(Saved entries)
########################################

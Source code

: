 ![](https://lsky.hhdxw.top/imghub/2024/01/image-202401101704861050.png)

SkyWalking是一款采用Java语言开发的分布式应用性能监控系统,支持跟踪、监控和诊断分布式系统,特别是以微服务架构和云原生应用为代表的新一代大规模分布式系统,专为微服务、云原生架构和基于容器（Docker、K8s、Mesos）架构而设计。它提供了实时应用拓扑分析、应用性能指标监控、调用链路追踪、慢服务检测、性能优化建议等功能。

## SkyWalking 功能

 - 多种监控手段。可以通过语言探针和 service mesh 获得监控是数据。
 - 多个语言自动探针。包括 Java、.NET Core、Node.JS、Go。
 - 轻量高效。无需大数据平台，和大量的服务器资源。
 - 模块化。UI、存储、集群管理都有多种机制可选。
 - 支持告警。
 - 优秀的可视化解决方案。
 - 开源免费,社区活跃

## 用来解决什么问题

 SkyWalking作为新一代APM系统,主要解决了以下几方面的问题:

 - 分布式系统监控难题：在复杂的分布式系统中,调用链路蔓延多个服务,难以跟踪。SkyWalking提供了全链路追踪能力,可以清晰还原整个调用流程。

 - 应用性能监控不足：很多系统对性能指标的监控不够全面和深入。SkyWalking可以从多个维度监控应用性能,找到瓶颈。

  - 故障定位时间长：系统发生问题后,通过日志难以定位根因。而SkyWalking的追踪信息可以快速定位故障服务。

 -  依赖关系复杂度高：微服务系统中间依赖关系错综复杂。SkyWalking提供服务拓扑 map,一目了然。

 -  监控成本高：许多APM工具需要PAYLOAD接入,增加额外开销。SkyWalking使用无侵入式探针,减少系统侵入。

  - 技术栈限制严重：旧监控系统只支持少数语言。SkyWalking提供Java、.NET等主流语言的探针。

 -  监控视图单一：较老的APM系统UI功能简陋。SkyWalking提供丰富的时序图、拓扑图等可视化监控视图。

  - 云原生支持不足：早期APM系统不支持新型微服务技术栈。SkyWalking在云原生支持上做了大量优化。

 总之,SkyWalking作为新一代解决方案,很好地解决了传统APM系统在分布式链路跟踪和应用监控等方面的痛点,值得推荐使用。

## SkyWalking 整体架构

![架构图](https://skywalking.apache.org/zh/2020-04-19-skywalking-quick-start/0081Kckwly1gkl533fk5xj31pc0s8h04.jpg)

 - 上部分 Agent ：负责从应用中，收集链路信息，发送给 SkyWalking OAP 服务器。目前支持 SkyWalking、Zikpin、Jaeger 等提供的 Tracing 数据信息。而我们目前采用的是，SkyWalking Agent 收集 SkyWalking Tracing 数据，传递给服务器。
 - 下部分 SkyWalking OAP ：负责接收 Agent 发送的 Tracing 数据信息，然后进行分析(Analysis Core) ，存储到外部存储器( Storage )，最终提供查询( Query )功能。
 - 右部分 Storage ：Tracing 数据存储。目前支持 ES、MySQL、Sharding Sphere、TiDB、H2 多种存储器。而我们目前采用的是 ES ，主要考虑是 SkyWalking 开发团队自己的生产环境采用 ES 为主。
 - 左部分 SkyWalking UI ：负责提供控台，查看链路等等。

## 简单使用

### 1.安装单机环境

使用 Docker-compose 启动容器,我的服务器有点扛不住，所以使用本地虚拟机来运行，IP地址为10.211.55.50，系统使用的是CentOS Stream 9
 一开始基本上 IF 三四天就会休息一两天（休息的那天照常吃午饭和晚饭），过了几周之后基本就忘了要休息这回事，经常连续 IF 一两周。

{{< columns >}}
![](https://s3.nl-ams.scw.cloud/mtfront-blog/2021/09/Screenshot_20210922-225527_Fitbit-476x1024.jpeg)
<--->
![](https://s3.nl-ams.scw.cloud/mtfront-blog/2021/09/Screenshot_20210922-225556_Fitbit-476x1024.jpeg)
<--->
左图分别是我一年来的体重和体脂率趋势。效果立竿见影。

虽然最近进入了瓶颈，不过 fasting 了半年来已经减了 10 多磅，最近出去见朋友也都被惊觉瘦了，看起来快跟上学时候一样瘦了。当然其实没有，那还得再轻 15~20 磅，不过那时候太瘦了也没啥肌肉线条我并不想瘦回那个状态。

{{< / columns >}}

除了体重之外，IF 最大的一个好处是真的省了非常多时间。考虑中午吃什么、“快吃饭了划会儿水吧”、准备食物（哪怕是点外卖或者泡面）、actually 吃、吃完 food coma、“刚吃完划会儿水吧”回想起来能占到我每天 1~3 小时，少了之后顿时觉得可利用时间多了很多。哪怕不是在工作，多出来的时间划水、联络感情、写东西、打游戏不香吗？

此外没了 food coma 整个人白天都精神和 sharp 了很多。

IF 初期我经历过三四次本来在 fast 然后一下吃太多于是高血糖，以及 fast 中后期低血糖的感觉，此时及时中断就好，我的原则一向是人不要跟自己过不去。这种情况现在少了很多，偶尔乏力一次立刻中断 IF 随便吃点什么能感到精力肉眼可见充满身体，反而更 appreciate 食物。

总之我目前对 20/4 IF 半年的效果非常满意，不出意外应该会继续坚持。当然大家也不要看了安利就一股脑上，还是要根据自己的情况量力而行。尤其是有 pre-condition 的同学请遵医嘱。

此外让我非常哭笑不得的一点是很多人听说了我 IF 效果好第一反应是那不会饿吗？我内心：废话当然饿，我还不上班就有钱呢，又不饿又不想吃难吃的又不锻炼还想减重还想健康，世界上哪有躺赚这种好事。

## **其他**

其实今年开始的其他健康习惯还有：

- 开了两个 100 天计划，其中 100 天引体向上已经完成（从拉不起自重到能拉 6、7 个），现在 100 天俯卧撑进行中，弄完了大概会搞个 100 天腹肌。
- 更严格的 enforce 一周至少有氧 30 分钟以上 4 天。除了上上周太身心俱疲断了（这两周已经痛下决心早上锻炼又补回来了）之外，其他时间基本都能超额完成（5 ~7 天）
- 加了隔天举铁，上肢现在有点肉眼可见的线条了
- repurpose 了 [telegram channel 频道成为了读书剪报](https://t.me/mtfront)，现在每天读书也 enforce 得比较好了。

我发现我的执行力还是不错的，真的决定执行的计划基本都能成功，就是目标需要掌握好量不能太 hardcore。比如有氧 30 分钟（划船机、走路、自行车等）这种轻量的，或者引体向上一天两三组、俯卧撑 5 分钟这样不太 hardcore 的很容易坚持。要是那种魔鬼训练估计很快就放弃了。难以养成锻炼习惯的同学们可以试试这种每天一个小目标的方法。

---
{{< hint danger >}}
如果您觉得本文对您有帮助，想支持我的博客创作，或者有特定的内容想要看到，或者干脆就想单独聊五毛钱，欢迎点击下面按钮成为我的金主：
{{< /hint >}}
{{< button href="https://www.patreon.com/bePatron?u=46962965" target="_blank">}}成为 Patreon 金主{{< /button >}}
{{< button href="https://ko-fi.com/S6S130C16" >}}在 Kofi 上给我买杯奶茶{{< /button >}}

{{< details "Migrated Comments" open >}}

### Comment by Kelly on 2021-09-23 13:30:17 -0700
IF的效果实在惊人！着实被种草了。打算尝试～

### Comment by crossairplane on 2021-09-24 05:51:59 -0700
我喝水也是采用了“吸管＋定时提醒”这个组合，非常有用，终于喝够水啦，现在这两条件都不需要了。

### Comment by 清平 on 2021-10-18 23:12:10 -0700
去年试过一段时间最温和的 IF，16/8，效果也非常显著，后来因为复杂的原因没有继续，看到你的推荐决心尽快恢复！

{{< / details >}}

########################################

When you reply, retype each line exactly as it appears above.

Source code

: ![](https://lsky.hhdxw.top/imghub/2024/01/image-202401101704861050.png)

SkyWalking是一款采用Java语言开发的分布式应用性能监控系统,支持跟踪、监控和诊断分布式系统,特别是以微服务架构和云原生应用为代表的新一代大规模分布式系统,专为微服务、云原生架构和基于容器（Docker、K8s、Mesos）架构而设计。它提供了实时应用拓扑分析、应用性能指标监控、调用链路追踪、慢服务检测、性能优化建议等功能。

## SkyWalking 功能

 - 多种监控手段。可以通过语言探针和 service mesh 获得监控是数据。
 - 多个语言自动探针。包括 Java、.NET Core、Node.JS、Go。
 - 轻量高效。无需大数据平台，和大量的服务器资源。
 - 模块化。UI、存储、集群管理都有多种机制可选。
 - 支持告警。
 - 优秀的可视化解决方案。
 - 开源免费,社区活跃

## 用来解决什么问题

 SkyWalking作为新一代APM系统,主要解决了以下几方面的问题:

 - 分布式系统监控难题：在复杂的分布式系统中,调用链路蔓延多个服务,难以跟踪。SkyWalking提供了全链路追踪能力,可以清晰还原整个调用流程。

 - 应用性能监控不足：很多系统对性能指标的监控不够全面和深入。SkyWalking可以从多个维度监控应用性能,找到瓶颈。

  - 故障定位时间长：系统发生问题后,通过日志难以定位根因。而SkyWalking的追踪信息可以快速定位故障服务。

 -  依赖关系复杂度高：微服务系统中间依赖关系错综复杂。SkyWalking提供服务拓扑 map,一目了然。

 -  监控成本高：许多APM工具需要PAYLOAD接入,增加额外开销。SkyWalking使用无侵入式探针,减少系统侵入。

  - 技术栈限制严重：旧监控系统只支持少数语言。SkyWalking提供Java、.NET等主流语言的探针。

 -  监控视图单一：较老的APM系统UI功能简陋。SkyWalking提供丰富的时序图、拓扑图等可视化监控视图。

  - 云原生支持不足：早期APM系统不支持新型微服务技术栈。SkyWalking在云原生支持上做了大量优化。

 总之,SkyWalking作为新一代解决方案,很好地解决了传统APM系统在分布式链路跟踪和应用监控等方面的痛点,值得推荐使用。

## SkyWalking 整体架构

![架构图](https://skywalking.apache.org/zh/2020-04-19-skywalking-quick-start/0081Kckwly1gkl533fk5xj31pc0s8h04.jpg)

 - 上部分 Agent ：负责从应用中，收集链路信息，发送给 SkyWalking OAP 服务器。目前支持 SkyWalking、Zikpin、Jaeger 等提供的 Tracing 数据信息。而我们目前采用的是，SkyWalking Agent 收集 SkyWalking Tracing 数据，传递给服务器。
 - 下部分 SkyWalking OAP ：负责接收 Agent 发送的 Tracing 数据信息，然后进行分析(Analysis Core) ，存储到外部存储器( Storage )，最终提供查询( Query )功能。
 - 右部分 Storage ：Tracing 数据存储。目前支持 ES、MySQL、Sharding Sphere、TiDB、H2 多种存储器。而我们目前采用的是 ES ，主要考虑是 SkyWalking 开发团队自己的生产环境采用 ES 为主。
 - 左部分 SkyWalking UI ：负责提供控台，查看链路等等。

## 简单使用

### 1.安装单机环境

使用 Docker-compose 启动容器,我的服务器有点扛不住，所以使用本地虚拟机来运行，IP地址为10.211.55.50，系统使用的是CentOS Stream 9
 一开始基本上 IF 三四天就会休息一两天（休息的那天照常吃午饭和晚饭），过了几周之后基本就忘了要休息这回事，经常连续 IF 一两周。

{{< columns >}}
![](https://s3.nl-ams.scw.cloud/mtfront-blog/2021/09/Screenshot_20210922-225527_Fitbit-476x1024.jpeg)
<--->
![](https://s3.nl-ams.scw.cloud/mtfront-blog/2021/09/Screenshot_20210922-225556_Fitbit-476x1024.jpeg)
<--->
左图分别是我一年来的体重和体脂率趋势。效果立竿见影。

虽然最近进入了瓶颈，不过 fasting 了半年来已经减了 10 多磅，最近出去见朋友也都被惊觉瘦了，看起来快跟上学时候一样瘦了。当然其实没有，那还得再轻 15~20 磅，不过那时候太瘦了也没啥肌肉线条我并不想瘦回那个状态。

{{< / columns >}}

除了体重之外，IF 最大的一个好处是真的省了非常多时间。考虑中午吃什么、“快吃饭了划会儿水吧”、准备食物（哪怕是点外卖或者泡面）、actually 吃、吃完 food coma、“刚吃完划会儿水吧”回想起来能占到我每天 1~3 小时，少了之后顿时觉得可利用时间多了很多。哪怕不是在工作，多出来的时间划水、联络感情、写东西、打游戏不香吗？

此外没了 food coma 整个人白天都精神和 sharp 了很多。

IF 初期我经历过三四次本来在 fast 然后一下吃太多于是高血糖，以及 fast 中后期低血糖的感觉，此时及时中断就好，我的原则一向是人不要跟自己过不去。这种情况现在少了很多，偶尔乏力一次立刻中断 IF 随便吃点什么能感到精力肉眼可见充满身体，反而更 appreciate 食物。

总之我目前对 20/4 IF 半年的效果非常满意，不出意外应该会继续坚持。当然大家也不要看了安利就一股脑上，还是要根据自己的情况量力而行。尤其是有 pre-condition 的同学请遵医嘱。

此外让我非常哭笑不得的一点是很多人听说了我 IF 效果好第一反应是那不会饿吗？我内心：废话当然饿，我还不上班就有钱呢，又不饿又不想吃难吃的又不锻炼还想减重还想健康，世界上哪有躺赚这种好事。

## **其他**

其实今年开始的其他健康习惯还有：

- 开了两个 100 天计划，其中 100 天引体向上已经完成（从拉不起自重到能拉 6、7 个），现在 100 天俯卧撑进行中，弄完了大概会搞个 100 天腹肌。
- 更严格的 enforce 一周至少有氧 30 分钟以上 4 天。除了上上周太身心俱疲断了（这两周已经痛下决心早上锻炼又补回来了）之外，其他时间基本都能超额完成（5 ~7 天）
- 加了隔天举铁，上肢现在有点肉眼可见的线条了
- repurpose 了 [telegram channel 频道成为了读书剪报](https://t.me/mtfront)，现在每天读书也 enforce 得比较好了。

我发现我的执行力还是不错的，真的决定执行的计划基本都能成功，就是目标需要掌握好量不能太 hardcore。比如有氧 30 分钟（划船机、走路、自行车等）这种轻量的，或者引体向上一天两三组、俯卧撑 5 分钟这样不太 hardcore 的很容易坚持。要是那种魔鬼训练估计很快就放弃了。难以养成锻炼习惯的同学们可以试试这种每天一个小目标的方法。

---
{{< hint danger >}}
如果您觉得本文对您有帮助，想支持我的博客创作，或者有特定的内容想要看到，或者干脆就想单独聊五毛钱，欢迎点击下面按钮成为我的金主：
{{< /hint >}}
{{< button href="https://www.patreon.com/bePatron?u=46962965" target="_blank">}}成为 Patreon 金主{{< /button >}}
{{< button href="https://ko-fi.com/S6S130C16" >}}在 Kofi 上给我买杯奶茶{{< /button >}}

{{< details "Migrated Comments" open >}}

### Comment by Kelly on 2021-09-23 13:30:17 -0700
IF的效果实在惊人！着实被种草了。打算尝试～

### Comment by crossairplane on 2021-09-24 05:51:59 -0700
我喝水也是采用了“吸管＋定时提醒”这个组合，非常有用，终于喝够水啦，现在这两条件都不需要了。

### Comment by 清平 on 2021-10-18 23:12:10 -0700
去年试过一段时间最温和的 IF，16/8，效果也非常显著，后来因为复杂的原因没有继续，看到你的推荐决心尽快恢复！

{{< / details >}}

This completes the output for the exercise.